ACTIVITY: Look for the word "never" in the records, and copy each line where it appears.

Records from a collection:
=== Begin Enclosure ===
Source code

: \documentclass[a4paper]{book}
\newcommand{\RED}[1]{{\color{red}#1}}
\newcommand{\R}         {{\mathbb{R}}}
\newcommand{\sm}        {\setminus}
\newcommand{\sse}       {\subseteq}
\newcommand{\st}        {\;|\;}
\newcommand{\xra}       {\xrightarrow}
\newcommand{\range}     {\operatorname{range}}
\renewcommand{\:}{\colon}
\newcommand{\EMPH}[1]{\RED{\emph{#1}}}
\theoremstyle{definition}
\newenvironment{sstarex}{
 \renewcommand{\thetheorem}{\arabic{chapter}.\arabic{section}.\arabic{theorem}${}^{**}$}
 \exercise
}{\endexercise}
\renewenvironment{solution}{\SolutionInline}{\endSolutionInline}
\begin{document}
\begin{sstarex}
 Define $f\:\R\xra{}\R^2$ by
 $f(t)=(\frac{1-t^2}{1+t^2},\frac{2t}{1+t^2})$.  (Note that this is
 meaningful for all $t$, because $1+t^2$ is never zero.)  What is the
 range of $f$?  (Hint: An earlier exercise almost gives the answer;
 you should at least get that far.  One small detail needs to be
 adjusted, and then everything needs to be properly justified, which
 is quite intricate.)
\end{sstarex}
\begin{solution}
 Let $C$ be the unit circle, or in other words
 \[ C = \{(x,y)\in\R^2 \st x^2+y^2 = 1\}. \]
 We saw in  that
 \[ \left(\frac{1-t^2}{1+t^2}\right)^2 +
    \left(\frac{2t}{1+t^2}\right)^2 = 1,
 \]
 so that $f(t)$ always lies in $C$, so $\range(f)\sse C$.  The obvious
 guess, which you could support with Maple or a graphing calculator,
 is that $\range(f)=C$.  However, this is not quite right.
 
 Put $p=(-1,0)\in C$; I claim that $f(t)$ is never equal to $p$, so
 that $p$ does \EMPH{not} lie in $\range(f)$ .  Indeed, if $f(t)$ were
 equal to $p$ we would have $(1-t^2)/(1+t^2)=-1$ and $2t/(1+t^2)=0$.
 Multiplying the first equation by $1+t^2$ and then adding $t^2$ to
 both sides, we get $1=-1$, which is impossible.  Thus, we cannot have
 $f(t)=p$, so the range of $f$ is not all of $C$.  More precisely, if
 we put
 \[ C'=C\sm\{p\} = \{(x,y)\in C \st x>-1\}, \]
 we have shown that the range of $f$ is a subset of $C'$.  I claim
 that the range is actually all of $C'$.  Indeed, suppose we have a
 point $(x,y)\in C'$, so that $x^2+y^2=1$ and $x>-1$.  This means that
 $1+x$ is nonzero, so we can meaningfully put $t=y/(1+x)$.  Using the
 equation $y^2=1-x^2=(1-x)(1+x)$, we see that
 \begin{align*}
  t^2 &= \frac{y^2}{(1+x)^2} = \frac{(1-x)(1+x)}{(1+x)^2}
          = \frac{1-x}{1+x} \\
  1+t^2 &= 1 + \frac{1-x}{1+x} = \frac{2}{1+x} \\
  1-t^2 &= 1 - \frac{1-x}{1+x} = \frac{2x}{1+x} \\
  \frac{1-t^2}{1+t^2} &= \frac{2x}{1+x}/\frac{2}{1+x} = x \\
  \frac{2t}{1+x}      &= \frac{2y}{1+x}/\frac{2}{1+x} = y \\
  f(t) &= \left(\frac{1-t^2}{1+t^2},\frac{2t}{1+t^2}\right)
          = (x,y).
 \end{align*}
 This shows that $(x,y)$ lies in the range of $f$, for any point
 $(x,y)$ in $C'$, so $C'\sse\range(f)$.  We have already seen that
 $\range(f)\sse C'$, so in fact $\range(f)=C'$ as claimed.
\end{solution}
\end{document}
=== End Enclosure ===
RESPONSE:
 meaningful for all $t$, because $1+t^2$ is never zero.)  What is the
 Put $p=(-1,0)\in C$; I claim that $f(t)$ is never equal to $p$, so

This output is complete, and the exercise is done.